Exercise: Would you copy every record exactly as it stands and drop the pictures?

Source data:
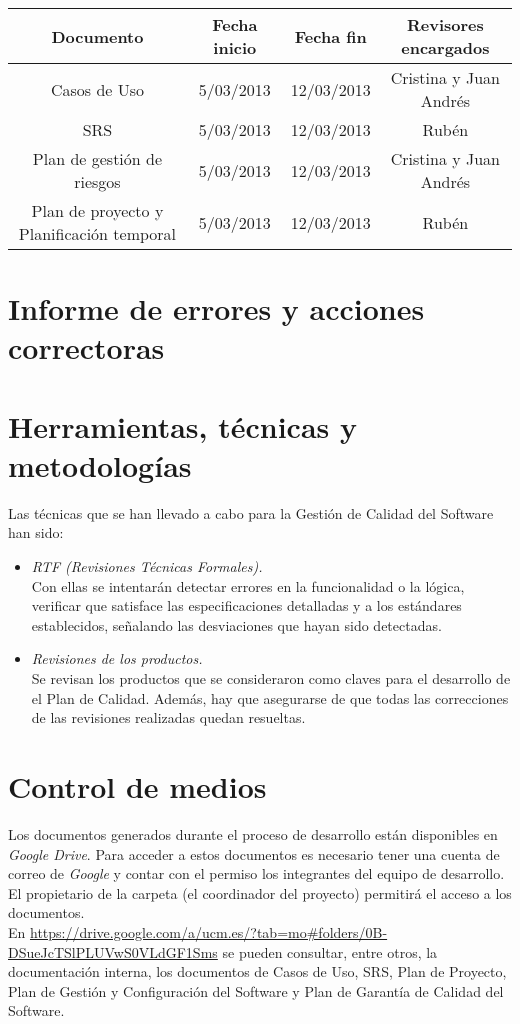\documentclass[11pt, a4paper, twoside, titlepage]{article}
\begin{document}
			\begin{center}
				\begin{tabular}{|c |c |c |c |}
				\hline
				\textbf{Documento} & \textbf{Fecha inicio} & \textbf{Fecha fin} &\textbf{Revisores encargados}\\
				\hline
				Casos de Uso & 5/03/2013 & 12/03/2013 & Cristina y Juan Andrés\\
				\hline
				SRS & 5/03/2013 & 12/03/2013 & Rubén\\
				\hline
				Plan de gestión de riesgos & 5/03/2013 & 12/03/2013 & Cristina y Juan Andrés\\
				\hline
				Plan de proyecto y Planificación temporal & 5/03/2013 & 12/03/2013 & Rubén\\
				\hline
				\end{tabular}
			\end{center}
		
	\section{Informe de errores y acciones correctoras}%
		
	\section{Herramientas, técnicas y metodologías}%
		Las técnicas que se han llevado a cabo para la Gestión de Calidad del Software han sido:
			\begin{itemize}
				\item \textsl{RTF (Revisiones Técnicas Formales).} \\
				Con ellas se intentarán detectar errores en la funcionalidad o la lógica, verificar que satisface las especificaciones
				detalladas y a los estándares establecidos, señalando las desviaciones que hayan sido detectadas.
				\item \textsl{Revisiones de los productos.} \\
				Se revisan los productos que se consideraron como claves para el desarrollo de el Plan de Calidad. Además,
				hay que asegurarse de que todas las correcciones de las revisiones realizadas quedan resueltas.
			\end{itemize}
	\section{Control de medios}%
		Los documentos generados durante el proceso de desarrollo están disponibles en \textit{Google Drive}. Para acceder a estos documentos es necesario tener una cuenta de correo de \textit{Google} y contar con el permiso los integrantes del equipo de desarrollo. El propietario de la carpeta (el coordinador del proyecto) permitirá el acceso a los documentos. \\
		En \url{https://drive.google.com/a/ucm.es/?tab=mo#folders/0B-DSueJcTSlPLUVwS0VLdGF1Sms} se pueden consultar, entre otros, la documentación interna, los documentos de Casos de Uso, SRS, Plan de Proyecto, Plan de Gestión y Configuración del Software y Plan de Garantía de Calidad del Software.
\end{document}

Answer section:
\documentclass[11pt, a4paper, twoside, titlepage]{article}
\begin{document}
			\begin{center}
				\begin{tabular}{|c |c |c |c |}
				\hline
				\textbf{Documento} & \textbf{Fecha inicio} & \textbf{Fecha fin} &\textbf{Revisores encargados}\\
				\hline
				Casos de Uso & 5/03/2013 & 12/03/2013 & Cristina y Juan Andrés\\
				\hline
				SRS & 5/03/2013 & 12/03/2013 & Rubén\\
				\hline
				Plan de gestión de riesgos & 5/03/2013 & 12/03/2013 & Cristina y Juan Andrés\\
				\hline
				Plan de proyecto y Planificación temporal & 5/03/2013 & 12/03/2013 & Rubén\\
				\hline
				\end{tabular}
			\end{center}
		
	\section{Informe de errores y acciones correctoras}%
		
	\section{Herramientas, técnicas y metodologías}%
		Las técnicas que se han llevado a cabo para la Gestión de Calidad del Software han sido:
			\begin{itemize}
				\item \textsl{RTF (Revisiones Técnicas Formales).} \\
				Con ellas se intentarán detectar errores en la funcionalidad o la lógica, verificar que satisface las especificaciones
				detalladas y a los estándares establecidos, señalando las desviaciones que hayan sido detectadas.
				\item \textsl{Revisiones de los productos.} \\
				Se revisan los productos que se consideraron como claves para el desarrollo de el Plan de Calidad. Además,
				hay que asegurarse de que todas las correcciones de las revisiones realizadas quedan resueltas.
			\end{itemize}
	\section{Control de medios}%
		Los documentos generados durante el proceso de desarrollo están disponibles en \textit{Google Drive}. Para acceder a estos documentos es necesario tener una cuenta de correo de \textit{Google} y contar con el permiso los integrantes del equipo de desarrollo. El propietario de la carpeta (el coordinador del proyecto) permitirá el acceso a los documentos. \\
		En \url{https://drive.google.com/a/ucm.es/?tab=mo#folders/0B-DSueJcTSlPLUVwS0VLdGF1Sms} se pueden consultar, entre otros, la documentación interna, los documentos de Casos de Uso, SRS, Plan de Proyecto, Plan de Gestión y Configuración del Software y Plan de Garantía de Calidad del Software.
\end{document}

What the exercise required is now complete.